• **Problem to solve**
Please keep the images out and set down the data exactly as given.

◆ ◆ ◆

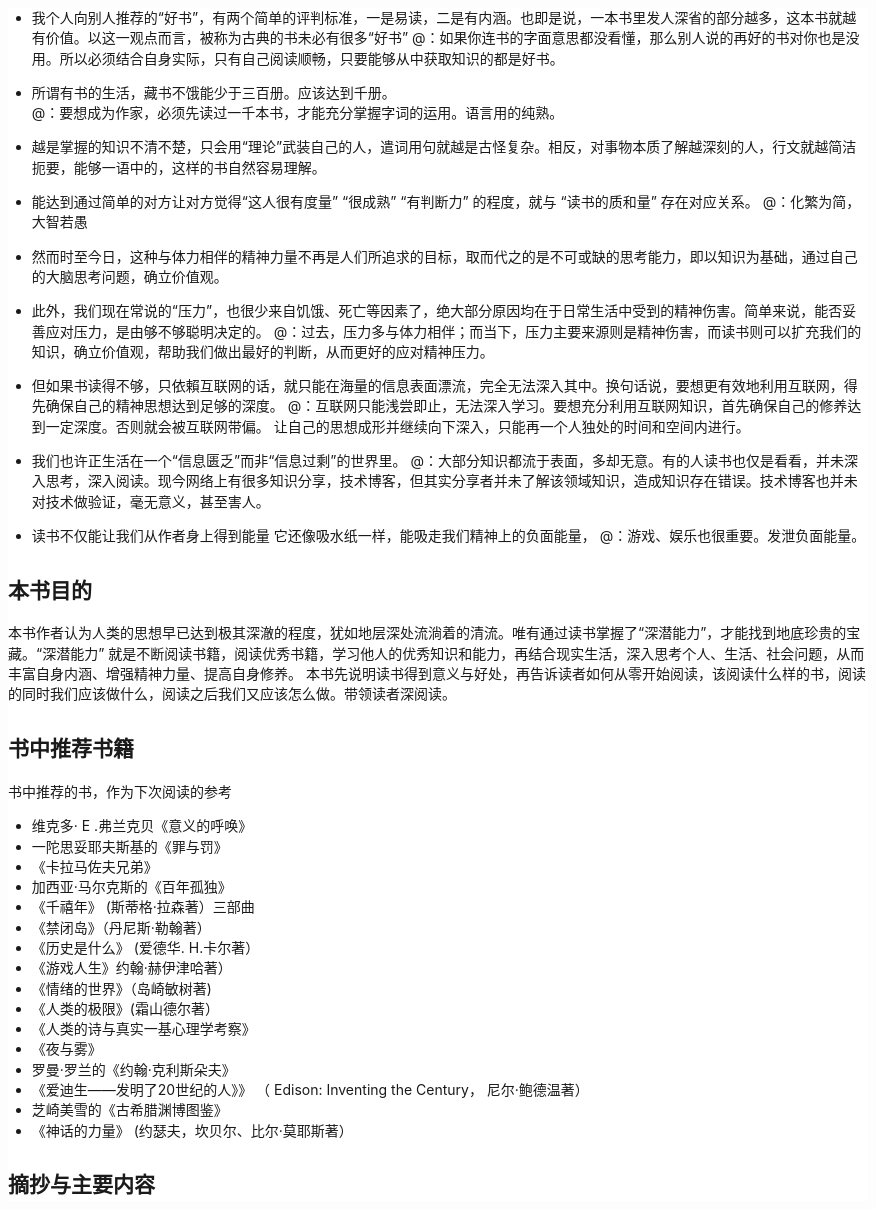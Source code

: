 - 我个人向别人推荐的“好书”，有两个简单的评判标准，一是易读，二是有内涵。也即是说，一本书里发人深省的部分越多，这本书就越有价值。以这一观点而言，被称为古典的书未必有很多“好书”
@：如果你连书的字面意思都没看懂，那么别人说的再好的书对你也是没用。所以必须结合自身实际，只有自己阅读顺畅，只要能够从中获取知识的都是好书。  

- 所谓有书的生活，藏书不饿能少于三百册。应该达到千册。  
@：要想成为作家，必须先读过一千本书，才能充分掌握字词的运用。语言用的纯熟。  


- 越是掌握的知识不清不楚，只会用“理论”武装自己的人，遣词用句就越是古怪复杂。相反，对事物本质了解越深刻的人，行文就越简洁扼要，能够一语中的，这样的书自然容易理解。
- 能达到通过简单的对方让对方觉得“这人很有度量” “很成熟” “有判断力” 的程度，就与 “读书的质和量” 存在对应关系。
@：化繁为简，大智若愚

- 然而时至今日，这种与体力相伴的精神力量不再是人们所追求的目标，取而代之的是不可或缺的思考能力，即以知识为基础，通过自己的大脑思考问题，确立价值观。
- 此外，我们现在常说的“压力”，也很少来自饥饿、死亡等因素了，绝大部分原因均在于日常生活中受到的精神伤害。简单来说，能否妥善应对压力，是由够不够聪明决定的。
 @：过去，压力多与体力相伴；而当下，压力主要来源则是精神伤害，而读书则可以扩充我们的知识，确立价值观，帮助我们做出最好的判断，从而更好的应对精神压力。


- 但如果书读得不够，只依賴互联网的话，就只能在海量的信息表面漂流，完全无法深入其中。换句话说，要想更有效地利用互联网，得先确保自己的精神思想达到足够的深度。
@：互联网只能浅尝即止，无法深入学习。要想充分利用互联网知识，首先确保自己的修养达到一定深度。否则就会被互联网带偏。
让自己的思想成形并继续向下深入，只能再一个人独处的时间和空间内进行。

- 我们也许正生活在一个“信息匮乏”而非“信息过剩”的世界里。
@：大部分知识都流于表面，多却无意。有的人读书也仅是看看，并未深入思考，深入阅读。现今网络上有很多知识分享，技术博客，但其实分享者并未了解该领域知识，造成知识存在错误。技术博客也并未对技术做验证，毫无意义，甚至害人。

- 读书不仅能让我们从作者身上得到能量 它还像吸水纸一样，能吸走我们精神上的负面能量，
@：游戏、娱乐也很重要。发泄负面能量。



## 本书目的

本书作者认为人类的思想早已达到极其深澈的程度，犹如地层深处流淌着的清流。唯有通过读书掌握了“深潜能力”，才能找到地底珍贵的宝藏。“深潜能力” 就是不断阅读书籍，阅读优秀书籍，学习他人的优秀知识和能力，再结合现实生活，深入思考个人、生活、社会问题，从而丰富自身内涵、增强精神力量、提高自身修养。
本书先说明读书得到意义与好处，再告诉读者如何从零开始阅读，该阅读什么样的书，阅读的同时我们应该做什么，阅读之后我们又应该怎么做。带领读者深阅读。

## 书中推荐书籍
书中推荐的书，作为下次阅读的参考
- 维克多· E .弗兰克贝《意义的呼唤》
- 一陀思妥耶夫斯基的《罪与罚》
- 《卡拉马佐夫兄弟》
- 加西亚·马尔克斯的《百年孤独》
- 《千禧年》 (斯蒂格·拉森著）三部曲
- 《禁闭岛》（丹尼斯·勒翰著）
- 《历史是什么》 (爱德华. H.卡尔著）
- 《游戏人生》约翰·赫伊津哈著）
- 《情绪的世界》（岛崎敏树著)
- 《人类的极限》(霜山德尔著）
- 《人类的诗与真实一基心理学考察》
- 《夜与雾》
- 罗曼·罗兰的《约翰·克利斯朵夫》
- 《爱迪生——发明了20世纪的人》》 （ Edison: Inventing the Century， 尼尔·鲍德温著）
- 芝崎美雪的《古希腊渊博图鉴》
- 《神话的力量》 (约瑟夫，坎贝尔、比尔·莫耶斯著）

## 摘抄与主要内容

◆ ◆ ◆

• **Reply**
Source code

: - 我个人向别人推荐的“好书”，有两个简单的评判标准，一是易读，二是有内涵。也即是说，一本书里发人深省的部分越多，这本书就越有价值。以这一观点而言，被称为古典的书未必有很多“好书”
@：如果你连书的字面意思都没看懂，那么别人说的再好的书对你也是没用。所以必须结合自身实际，只有自己阅读顺畅，只要能够从中获取知识的都是好书。  

- 所谓有书的生活，藏书不饿能少于三百册。应该达到千册。  
@：要想成为作家，必须先读过一千本书，才能充分掌握字词的运用。语言用的纯熟。  


- 越是掌握的知识不清不楚，只会用“理论”武装自己的人，遣词用句就越是古怪复杂。相反，对事物本质了解越深刻的人，行文就越简洁扼要，能够一语中的，这样的书自然容易理解。
- 能达到通过简单的对方让对方觉得“这人很有度量” “很成熟” “有判断力” 的程度，就与 “读书的质和量” 存在对应关系。
@：化繁为简，大智若愚

- 然而时至今日，这种与体力相伴的精神力量不再是人们所追求的目标，取而代之的是不可或缺的思考能力，即以知识为基础，通过自己的大脑思考问题，确立价值观。
- 此外，我们现在常说的“压力”，也很少来自饥饿、死亡等因素了，绝大部分原因均在于日常生活中受到的精神伤害。简单来说，能否妥善应对压力，是由够不够聪明决定的。
 @：过去，压力多与体力相伴；而当下，压力主要来源则是精神伤害，而读书则可以扩充我们的知识，确立价值观，帮助我们做出最好的判断，从而更好的应对精神压力。


- 但如果书读得不够，只依賴互联网的话，就只能在海量的信息表面漂流，完全无法深入其中。换句话说，要想更有效地利用互联网，得先确保自己的精神思想达到足够的深度。
@：互联网只能浅尝即止，无法深入学习。要想充分利用互联网知识，首先确保自己的修养达到一定深度。否则就会被互联网带偏。
让自己的思想成形并继续向下深入，只能再一个人独处的时间和空间内进行。

- 我们也许正生活在一个“信息匮乏”而非“信息过剩”的世界里。
@：大部分知识都流于表面，多却无意。有的人读书也仅是看看，并未深入思考，深入阅读。现今网络上有很多知识分享，技术博客，但其实分享者并未了解该领域知识，造成知识存在错误。技术博客也并未对技术做验证，毫无意义，甚至害人。

- 读书不仅能让我们从作者身上得到能量 它还像吸水纸一样，能吸走我们精神上的负面能量，
@：游戏、娱乐也很重要。发泄负面能量。



## 本书目的

本书作者认为人类的思想早已达到极其深澈的程度，犹如地层深处流淌着的清流。唯有通过读书掌握了“深潜能力”，才能找到地底珍贵的宝藏。“深潜能力” 就是不断阅读书籍，阅读优秀书籍，学习他人的优秀知识和能力，再结合现实生活，深入思考个人、生活、社会问题，从而丰富自身内涵、增强精神力量、提高自身修养。
本书先说明读书得到意义与好处，再告诉读者如何从零开始阅读，该阅读什么样的书，阅读的同时我们应该做什么，阅读之后我们又应该怎么做。带领读者深阅读。

## 书中推荐书籍
书中推荐的书，作为下次阅读的参考
- 维克多· E .弗兰克贝《意义的呼唤》
- 一陀思妥耶夫斯基的《罪与罚》
- 《卡拉马佐夫兄弟》
- 加西亚·马尔克斯的《百年孤独》
- 《千禧年》 (斯蒂格·拉森著）三部曲
- 《禁闭岛》（丹尼斯·勒翰著）
- 《历史是什么》 (爱德华. H.卡尔著）
- 《游戏人生》约翰·赫伊津哈著）
- 《情绪的世界》（岛崎敏树著)
- 《人类的极限》(霜山德尔著）
- 《人类的诗与真实一基心理学考察》
- 《夜与雾》
- 罗曼·罗兰的《约翰·克利斯朵夫》
- 《爱迪生——发明了20世纪的人》》 （ Edison: Inventing the Century， 尼尔·鲍德温著）
- 芝崎美雪的《古希腊渊博图鉴》
- 《神话的力量》 (约瑟夫，坎贝尔、比尔·莫耶斯著）

## 摘抄与主要内容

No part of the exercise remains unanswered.